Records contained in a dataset
* * *

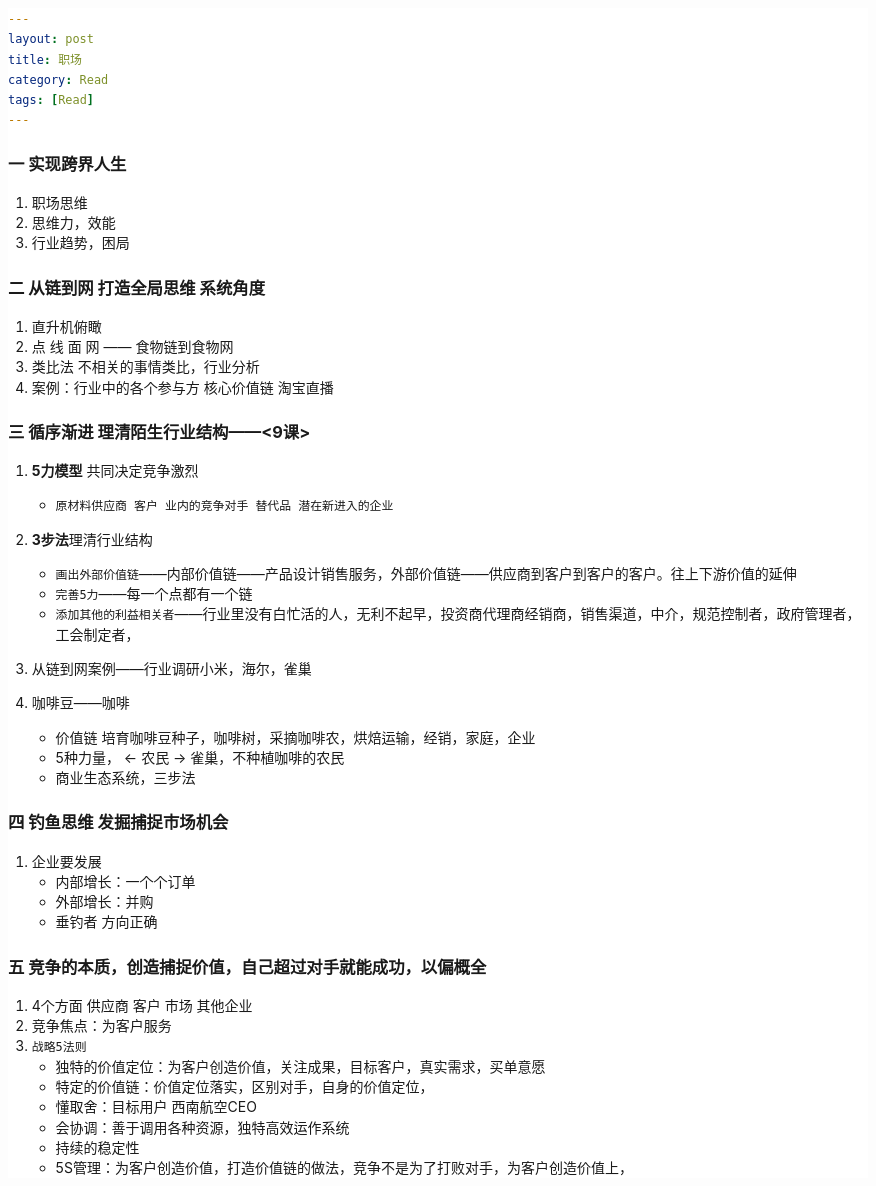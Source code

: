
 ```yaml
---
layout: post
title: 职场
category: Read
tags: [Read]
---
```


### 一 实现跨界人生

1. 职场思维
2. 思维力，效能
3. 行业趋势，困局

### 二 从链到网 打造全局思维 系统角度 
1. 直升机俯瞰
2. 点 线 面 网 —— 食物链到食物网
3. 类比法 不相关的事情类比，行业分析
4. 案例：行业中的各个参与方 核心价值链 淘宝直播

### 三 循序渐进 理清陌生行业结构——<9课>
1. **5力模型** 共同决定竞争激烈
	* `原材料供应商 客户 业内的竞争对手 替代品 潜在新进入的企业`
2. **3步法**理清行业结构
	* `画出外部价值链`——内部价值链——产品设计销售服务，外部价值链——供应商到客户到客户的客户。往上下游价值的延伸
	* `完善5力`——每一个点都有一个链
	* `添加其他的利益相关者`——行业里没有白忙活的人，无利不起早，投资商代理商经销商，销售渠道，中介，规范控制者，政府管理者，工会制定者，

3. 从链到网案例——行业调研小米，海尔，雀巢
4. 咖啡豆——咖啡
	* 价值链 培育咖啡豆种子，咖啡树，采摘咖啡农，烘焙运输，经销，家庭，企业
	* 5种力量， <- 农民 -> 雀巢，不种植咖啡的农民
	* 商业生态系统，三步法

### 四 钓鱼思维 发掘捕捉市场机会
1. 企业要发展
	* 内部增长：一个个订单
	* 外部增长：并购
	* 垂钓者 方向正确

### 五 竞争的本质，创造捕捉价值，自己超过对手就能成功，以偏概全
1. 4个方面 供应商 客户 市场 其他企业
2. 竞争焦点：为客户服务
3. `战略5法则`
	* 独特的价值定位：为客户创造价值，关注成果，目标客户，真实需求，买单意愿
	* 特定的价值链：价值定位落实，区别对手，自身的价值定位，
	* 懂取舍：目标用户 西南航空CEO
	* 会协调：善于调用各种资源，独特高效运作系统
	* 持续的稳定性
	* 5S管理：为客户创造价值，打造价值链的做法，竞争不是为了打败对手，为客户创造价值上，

* * *

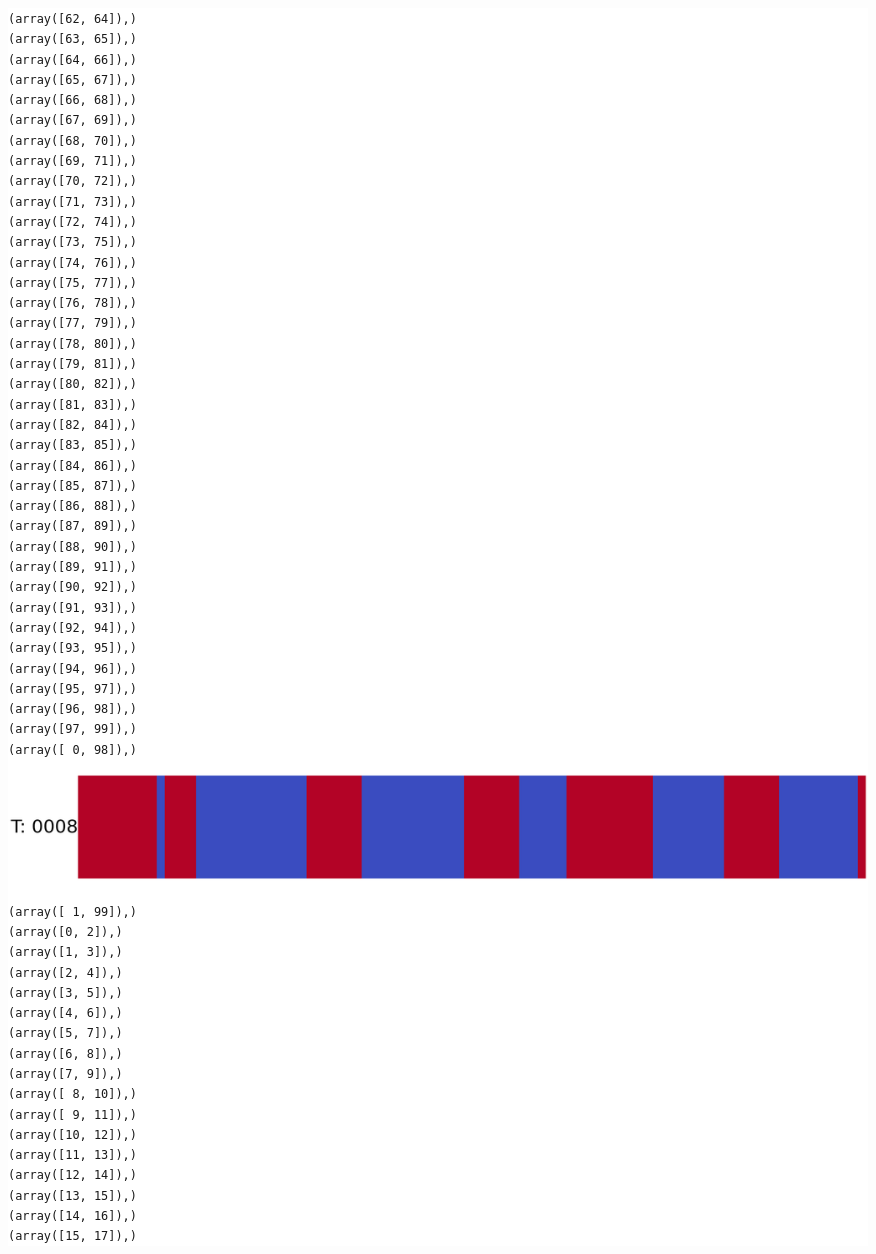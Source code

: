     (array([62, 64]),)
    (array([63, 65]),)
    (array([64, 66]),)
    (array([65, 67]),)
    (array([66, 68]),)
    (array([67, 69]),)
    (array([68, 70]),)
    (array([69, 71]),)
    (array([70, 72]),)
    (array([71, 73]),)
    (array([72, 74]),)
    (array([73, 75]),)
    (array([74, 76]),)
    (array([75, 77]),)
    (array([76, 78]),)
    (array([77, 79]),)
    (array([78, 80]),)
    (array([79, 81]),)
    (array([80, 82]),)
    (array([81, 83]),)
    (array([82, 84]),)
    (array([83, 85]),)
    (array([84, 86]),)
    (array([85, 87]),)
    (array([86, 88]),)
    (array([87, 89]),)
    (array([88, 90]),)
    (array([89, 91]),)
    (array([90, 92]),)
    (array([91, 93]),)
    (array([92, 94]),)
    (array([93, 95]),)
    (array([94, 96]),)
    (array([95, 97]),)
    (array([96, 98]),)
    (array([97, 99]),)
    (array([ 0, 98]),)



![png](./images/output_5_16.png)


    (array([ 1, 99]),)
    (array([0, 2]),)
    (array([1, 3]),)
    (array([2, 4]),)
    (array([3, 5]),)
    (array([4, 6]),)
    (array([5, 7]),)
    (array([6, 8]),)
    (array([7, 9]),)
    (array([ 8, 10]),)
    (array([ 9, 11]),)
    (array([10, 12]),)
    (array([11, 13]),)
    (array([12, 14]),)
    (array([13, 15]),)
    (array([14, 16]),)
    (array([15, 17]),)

* * *

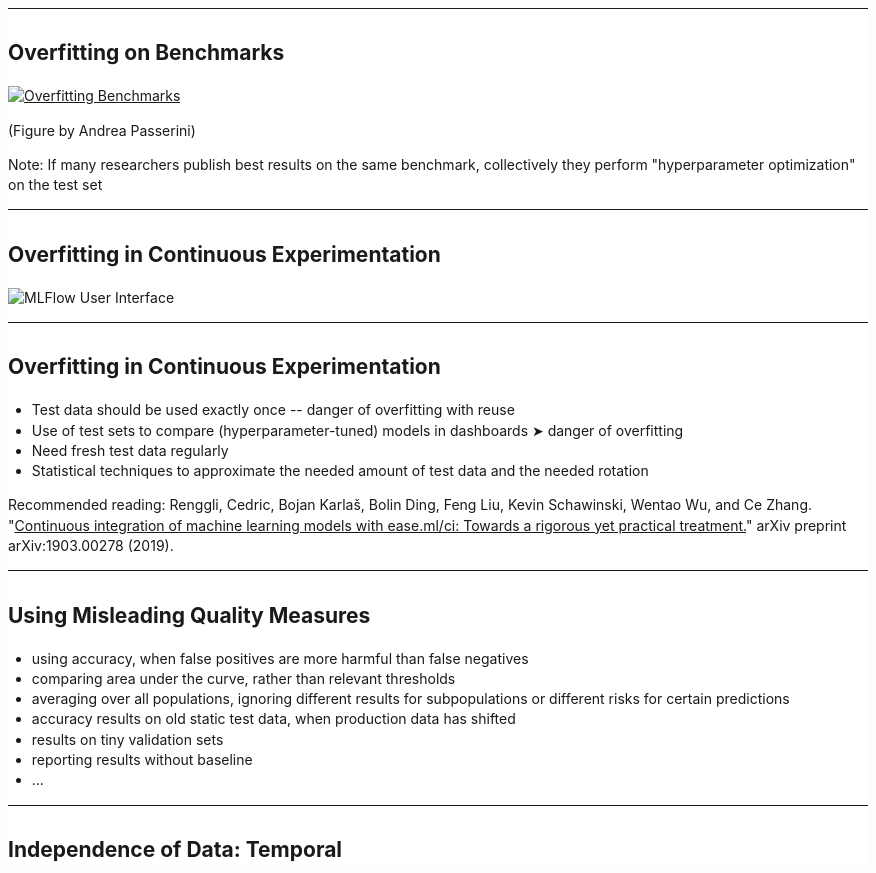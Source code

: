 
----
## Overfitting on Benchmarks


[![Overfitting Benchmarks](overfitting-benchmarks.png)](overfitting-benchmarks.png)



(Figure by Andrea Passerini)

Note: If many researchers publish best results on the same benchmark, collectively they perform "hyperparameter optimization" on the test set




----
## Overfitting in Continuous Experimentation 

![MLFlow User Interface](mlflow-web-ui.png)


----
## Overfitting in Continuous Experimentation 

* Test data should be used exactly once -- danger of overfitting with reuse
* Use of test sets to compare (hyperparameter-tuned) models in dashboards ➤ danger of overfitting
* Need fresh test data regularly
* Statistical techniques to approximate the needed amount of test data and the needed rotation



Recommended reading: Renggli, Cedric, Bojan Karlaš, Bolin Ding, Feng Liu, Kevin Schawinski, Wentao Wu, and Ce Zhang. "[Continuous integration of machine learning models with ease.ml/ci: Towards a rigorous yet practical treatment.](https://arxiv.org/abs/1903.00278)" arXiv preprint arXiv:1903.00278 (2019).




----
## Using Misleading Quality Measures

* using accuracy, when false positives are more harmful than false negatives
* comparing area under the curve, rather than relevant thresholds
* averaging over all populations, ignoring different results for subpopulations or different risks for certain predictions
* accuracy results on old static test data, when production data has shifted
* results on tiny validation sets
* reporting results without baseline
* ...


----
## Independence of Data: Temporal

* * *

Task instructions: Nothing should appear in the answer except the lines above from the line with "overfitting with reuse" through the line with "## Independence of Data: Temporal", both included, written out exactly.

Answer to this exercise:
* Test data should be used exactly once -- danger of overfitting with reuse
* Use of test sets to compare (hyperparameter-tuned) models in dashboards ➤ danger of overfitting
* Need fresh test data regularly
* Statistical techniques to approximate the needed amount of test data and the needed rotation



Recommended reading: Renggli, Cedric, Bojan Karlaš, Bolin Ding, Feng Liu, Kevin Schawinski, Wentao Wu, and Ce Zhang. "[Continuous integration of machine learning models with ease.ml/ci: Towards a rigorous yet practical treatment.](https://arxiv.org/abs/1903.00278)" arXiv preprint arXiv:1903.00278 (2019).




----
## Using Misleading Quality Measures

* using accuracy, when false positives are more harmful than false negatives
* comparing area under the curve, rather than relevant thresholds
* averaging over all populations, ignoring different results for subpopulations or different risks for certain predictions
* accuracy results on old static test data, when production data has shifted
* results on tiny validation sets
* reporting results without baseline
* ...


----
## Independence of Data: Temporal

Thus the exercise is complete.